Activity
Without including any pictures, retype exactly the lines from the top of the records through the line containing "in this list.", that final line included.

(Data entries)

○ ○ ○ ○

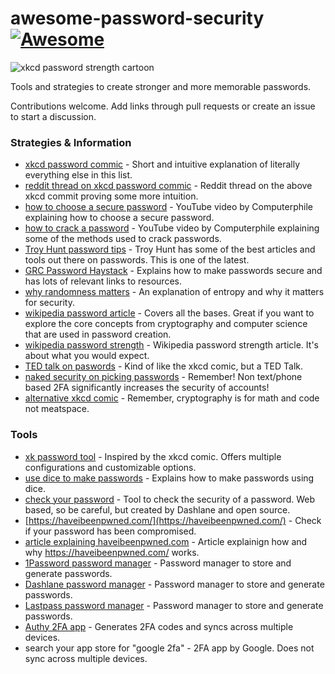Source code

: # awesome-password-security[![Awesome](https://awesome.re/badge.svg)](https://awesome.re)
![xkcd password strength cartoon](https://imgs.xkcd.com/comics/password_strength.png)

Tools and strategies to create stronger and more memorable passwords.

Contributions welcome. Add links through pull requests or create an issue to start a discussion.

### Strategies & Information
* [xkcd password commic](https://www.xkcd.com/936/) - Short and intuitive explanation of literally everything else in this list.
* [reddit thread on xkcd password commic](https://www.reddit.com/r/askscience/comments/wmzrz/is_xkcd_right_about_password_strength/) - Reddit thread on the above xkcd commit proving some more intuition. 
* [how to choose a secure password](https://www.youtube.com/watch?v=3NjQ9b3pgIg) - YouTube video by Computerphile explaining how to choose a secure password.
* [how to crack a password](https://www.youtube.com/watch?v=7U-RbOKanYs) - YouTube video by Computerphile explaining some of the methods used to crack passwords.
* [Troy Hunt password tips](https://www.troyhunt.com/passwords-evolved-authentication-guidance-for-the-modern-era/) - Troy Hunt has some of the best articles and tools out there on passwords. This is one of the latest. 
* [GRC Password Haystack](https://www.grc.com/haystack.htm) - Explains how to make passwords secure and has lots of relevant links to resources.
* [why randomness matters](https://blog.cloudflare.com/why-randomness-matters/) - An explanation of entropy and why it matters for security.
* [wikipedia password article](https://en.wikipedia.org/wiki/Password) - Covers all the bases. Great if you want to explore the core concepts from cryptography and computer science that are used in password creation.  
* [wikipedia password strength](https://en.wikipedia.org/wiki/Password_strength) - Wikipedia password strength article. It's about what you would expect.
* [TED talk on paswords](https://www.ted.com/talks/lorrie_faith_cranor_what_s_wrong_with_your_pa_w0rd) - Kind of like the xkcd comic, but a TED Talk.
* [naked security on picking passwords](https://nakedsecurity.sophos.com/2014/10/01/how-to-pick-a-proper-password/) - Remember! Non text/phone based 2FA significantly increases the security of accounts!  
* [alternative xkcd comic](https://xkcd.com/538/) - Remember, cryptography is for math and code not meatspace. 
### Tools
* [xk password tool](https://xkpasswd.net/s/) - Inspired by the xkcd comic. Offers multiple configurations and customizable options.
* [use dice to make passwords](https://sec.eff.org/blog/how-to-roll-a-strong-password-with-20-sided-dice-and-fandom-inspired-wordlists) - Explains how to make passwords using dice.
* [check your password](https://howsecureismypassword.net/) - Tool to check the security of a password. Web based, so be careful, but created by Dashlane and open source.
* [https://haveibeenpwned.com/](https://haveibeenpwned.com/) - Check if your password has been compromised.
* [article explaining haveibeenpwned.com](https://www.troyhunt.com/ive-just-launched-pwned-passwords-version-2/) - Article explainign how and why https://haveibeenpwned.com/ works. 
* [1Password password manager](https://1password.com/) - Password manager to store and generate passwords.
* [Dashlane password manager](https://www.dashlane.com) - Password manager to store and generate passwords. 
* [Lastpass password manager](https://www.lastpass.com/) - Password manager to store and generate passwords.
* [Authy 2FA app](https://authy.com/) - Generates 2FA codes and syncs across multiple devices.
* search your app store for "google 2fa" - 2FA app by Google. Does not sync across multiple devices.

○ ○ ○ ○

Completed task
Source code

: # awesome-password-security[![Awesome](https://awesome.re/badge.svg)](https://awesome.re)
![xkcd password strength cartoon](https://imgs.xkcd.com/comics/password_strength.png)

Tools and strategies to create stronger and more memorable passwords.

Contributions welcome. Add links through pull requests or create an issue to start a discussion.

### Strategies & Information
* [xkcd password commic](https://www.xkcd.com/936/) - Short and intuitive explanation of literally everything else in this list.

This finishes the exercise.